> [Your objective]
When you reach the line containing "en mi blog...](https://floresbenavides.com)" in the entries below, start writing out each line exactly, and stop after the line containing "- [Lifehacker] [What You Should".

> [Dataset records]
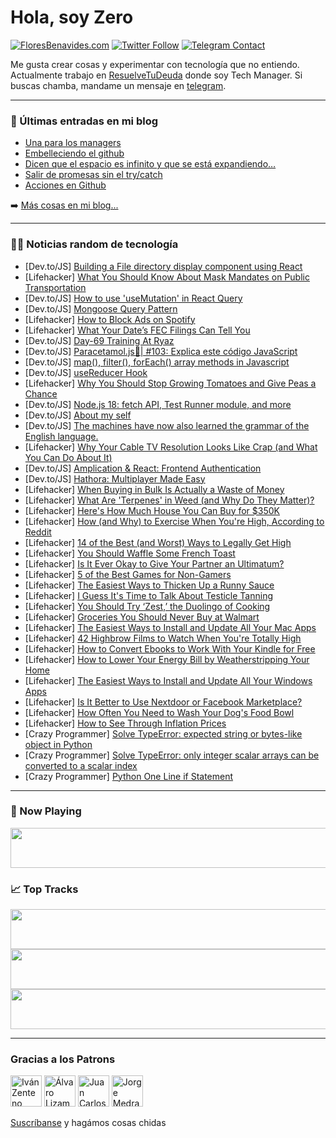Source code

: # Hola, soy Zero

[![FloresBenavides.com](https://img.shields.io/website?down_message=oops&label=MiBlog&style=for-the-badge&up_message=online&url=https%3A%2F%2Ffloresbenavides.com)](https://floresbenavides.com) [![Twitter Follow](https://img.shields.io/twitter/follow/ZeroDragon?color=%231DA1F2&label=Follow&logo=twitter&logoColor=ffffff&style=for-the-badge)](https://twitter.com/zerodragon) [![Telegram Contact](https://img.shields.io/badge/escr%C3%ADbeme-ZeroDragon-%2326A5E4?style=for-the-badge&logo=telegram)](https://t.me/zerodragon)

Me gusta crear cosas y experimentar con tecnología que no entiendo.
Actualmente trabajo en [ResuelveTuDeuda](http://github.com/resuelve) donde soy Tech Manager.
Si buscas chamba, mandame un mensaje en [telegram](https://t.me/zerodragon).

---

### 📕 Últimas entradas en mi blog
<!-- BLOG-POST-LIST:START -->
- [Una para los managers](https://floresbenavides.com/una-para-los-managers/)
- [Embelleciendo el github](https://floresbenavides.com/embelleciendo-el-github/)
- [Dicen que el espacio es infinito y que se está expandiendo…](https://floresbenavides.com/dicen-que-el-espacio-es-infinito-y-que-se-esta-expandiendo/)
- [Salir de promesas sin el try/catch](https://floresbenavides.com/salir-de-promesas-sin-el-try-catch/)
- [Acciones en Github](https://floresbenavides.com/acciones-en-github/)
<!-- BLOG-POST-LIST:END -->

➡️ [Más cosas en mi blog...](https://floresbenavides.com)

---

### 👨‍💻 Noticias random de tecnología
<!-- TECH-POSTS:START -->
- [Dev.to/JS] [Building a File directory display component using React](https://dev.to/vigneshiyergithub/building-a-file-directory-display-component-using-react-2ong)
- [Lifehacker] [What You Should Know About Mask Mandates on Public Transportation](https://lifehacker.com/what-you-should-know-about-mask-mandates-on-public-tran-1848812526)
- [Dev.to/JS] [How to use &#39;useMutation&#39; in React Query](https://dev.to/code_with_aravind/how-to-use-usemutation-in-react-query-5gdo)
- [Dev.to/JS] [Mongoose Query Pattern](https://dev.to/kamruzzaman/mongoose-query-pattern-2p21)
- [Lifehacker] [How to Block Ads on Spotify](https://lifehacker.com/how-to-block-ads-on-spotify-1848811961)
- [Lifehacker] [What Your Date’s FEC Filings Can Tell You](https://lifehacker.com/what-your-date-s-fec-filings-can-tell-you-1848811627)
- [Dev.to/JS] [Day-69 Training At Ryaz](https://dev.to/mahin651/day-69-training-at-ryaz-14d)
- [Dev.to/JS] [Paracetamol.js💊| #103: Explica este código JavaScript](https://dev.to/duxtech/paracetamoljs-103-explica-este-codigo-javascript-1ije)
- [Dev.to/JS] [map&lpar;&rpar;, filter&lpar;&rpar;, forEach&lpar;&rpar; array methods in Javascript](https://dev.to/nameismani/array-methods-map-filter-foreach-in-javascript-3m08)
- [Dev.to/JS] [useReducer Hook](https://dev.to/daniloraisi/usereducer-hook-1fpc)
- [Lifehacker] [Why You Should Stop Growing Tomatoes and Give Peas a Chance](https://lifehacker.com/why-you-should-stop-growing-tomatoes-and-give-peas-a-ch-1848807761)
- [Dev.to/JS] [Node.js 18: fetch API, Test Runner module, and more](https://dev.to/cloudx/nodejs-18-fetch-api-test-runner-module-and-more-2ckg)
- [Dev.to/JS] [About my self](https://dev.to/samcodedev/about-my-self-426c)
- [Dev.to/JS] [The machines have now also learned the grammar of the English language.](https://dev.to/jahongir2007/the-machines-have-now-also-learned-the-grammar-of-the-english-language-hm6)
- [Lifehacker] [Why Your Cable TV Resolution Looks Like Crap &lpar;and What You Can Do About It&rpar;](https://lifehacker.com/why-your-cable-tv-resolution-looks-like-shit-and-what-1848811768)
- [Dev.to/JS] [Amplication &amp; React: Frontend Authentication](https://dev.to/amplication/amplication-react-frontend-authentication-3fkm)
- [Dev.to/JS] [Hathora: Multiplayer Made Easy](https://dev.to/hathora/hathora-multiplayer-made-easy-36cl)
- [Lifehacker] [When Buying in Bulk Is Actually a Waste of Money](https://lifehacker.com/when-buying-in-bulk-is-actually-a-waste-of-money-1848811738)
- [Lifehacker] [What Are &#39;Terpenes&#39; in Weed &lpar;and Why Do They Matter&rpar;?](https://lifehacker.com/what-are-terpenes-in-weed-and-why-do-they-matter-1848811695)
- [Lifehacker] [Here&#39;s How Much House You Can Buy for $350K](https://lifehacker.com/heres-how-much-house-you-can-buy-for-350k-1848808926)
- [Lifehacker] [How &lpar;and Why&rpar; to Exercise When You&#39;re High, According to Reddit](https://lifehacker.com/how-and-why-to-exercise-when-youre-high-according-to-1848792983)
- [Lifehacker] [14 of the Best &lpar;and Worst&rpar; Ways to Legally Get High](https://lifehacker.com/14-of-the-best-and-worst-ways-to-legally-get-high-1848808333)
- [Lifehacker] [You Should Waffle Some French Toast](https://lifehacker.com/you-should-waffle-some-french-toast-1848807993)
- [Lifehacker] [Is It Ever Okay to Give Your Partner an Ultimatum?](https://lifehacker.com/heres-when-its-okay-to-give-your-partner-an-ultimatum-1848807181)
- [Lifehacker] [5 of the Best Games for Non-Gamers](https://lifehacker.com/5-of-the-best-games-for-non-gamers-1848806771)
- [Lifehacker] [The Easiest Ways to Thicken Up a Runny Sauce](https://lifehacker.com/the-easiest-ways-to-thicken-up-a-runny-sauce-1848807195)
- [Lifehacker] [I Guess It&#39;s Time to Talk About Testicle Tanning](https://lifehacker.com/i-guess-its-time-to-talk-about-testicle-tanning-1848807039)
- [Lifehacker] [You Should Try ‘Zest,’ the Duolingo of Cooking](https://lifehacker.com/you-should-try-zest-the-duolingo-of-cooking-1848806065)
- [Lifehacker] [Groceries You Should Never Buy at Walmart](https://lifehacker.com/groceries-you-should-never-buy-at-walmart-1848806652)
- [Lifehacker] [The Easiest Ways to Install and Update All Your Mac Apps](https://lifehacker.com/the-easiest-ways-to-install-and-update-all-your-mac-app-1848806252)
- [Lifehacker] [42 Highbrow Films to Watch When You&#39;re Totally High](https://lifehacker.com/42-highbrow-films-to-watch-when-youre-totally-high-1848796343)
- [Lifehacker] [How to Convert Ebooks to Work With Your Kindle for Free](https://lifehacker.com/how-to-convert-ebooks-to-work-with-your-kindle-for-free-1848805493)
- [Lifehacker] [How to Lower Your Energy Bill by Weatherstripping Your Home](https://lifehacker.com/how-to-lower-your-energy-bill-by-weatherstripping-your-1848804289)
- [Lifehacker] [The Easiest Ways to Install and Update All Your Windows Apps](https://lifehacker.com/the-easiest-ways-to-install-and-update-all-your-windows-1848805116)
- [Lifehacker] [Is It Better to Use Nextdoor or Facebook Marketplace?](https://lifehacker.com/is-it-better-to-use-nextdoor-or-facebook-marketplace-1848799896)
- [Lifehacker] [How Often You Need to Wash Your Dog&#39;s Food Bowl](https://lifehacker.com/how-often-you-need-to-wash-your-dogs-food-bowl-1848793312)
- [Lifehacker] [How to See Through Inflation Prices](https://lifehacker.com/how-to-see-through-inflation-prices-1848793300)
- [Crazy Programmer] [Solve TypeError: expected string or bytes-like object in Python](https://www.thecrazyprogrammer.com/2022/04/expected-string-or-bytes-like-object.html)
- [Crazy Programmer] [Solve TypeError: only integer scalar arrays can be converted to a scalar index](https://www.thecrazyprogrammer.com/2022/04/only-integer-scalar-arrays-can-be-converted-to-a-scalar-index.html)
- [Crazy Programmer] [Python One Line if Statement](https://www.thecrazyprogrammer.com/2022/04/python-one-line-if.html)<!-- TECH-POSTS:END -->

---

### 🎵 Now Playing
<a href="https://spotify-now-playing-dun.vercel.app/now-playing?open"><img src="https://spotify-now-playing-dun.vercel.app/now-playing" width="540" height="64"></a>

### 📈 Top Tracks
<a href="https://spotify-now-playing-dun.vercel.app/top-tracks?i=1&open"><img src="https://spotify-now-playing-dun.vercel.app/top-tracks?i=1" width="540" height="64"></a>
<a href="https://spotify-now-playing-dun.vercel.app/top-tracks?i=2&open"><img src="https://spotify-now-playing-dun.vercel.app/top-tracks?i=2" width="540" height="64"></a>
<a href="https://spotify-now-playing-dun.vercel.app/top-tracks?i=3&open"><img src="https://spotify-now-playing-dun.vercel.app/top-tracks?i=3" width="540" height="64"></a>

---

### Gracias a los Patrons
[<img src="https://avatars.githubusercontent.com/u/243380?v=4" alt="Iván Zenteno" width="50px">](https://github.com/k001) [<img src="https://avatars.githubusercontent.com/u/19955639?v=4" alt="Álvaro Lizama" width="50px">](https://github.com/alvarolizama) [<img src="https://avatars.githubusercontent.com/u/2718753?v=4" alt="Juan Carlos Ruiz" width="50px">](https://github.com/JuanCrg90) [<img src="https://avatars.githubusercontent.com/u/37025?v=4" alt="Jorge Medrano" width="50px">](https://github.com/h1pp1e) 

[Suscríbanse](https://www.patreon.com/zerodragon) y hagámos cosas chidas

> [Answer section]
➡️ [Más cosas en mi blog...](https://floresbenavides.com)

---

### 👨‍💻 Noticias random de tecnología
<!-- TECH-POSTS:START -->
- [Dev.to/JS] [Building a File directory display component using React](https://dev.to/vigneshiyergithub/building-a-file-directory-display-component-using-react-2ong)
- [Lifehacker] [What You Should Know About Mask Mandates on Public Transportation](https://lifehacker.com/what-you-should-know-about-mask-mandates-on-public-tran-1848812526)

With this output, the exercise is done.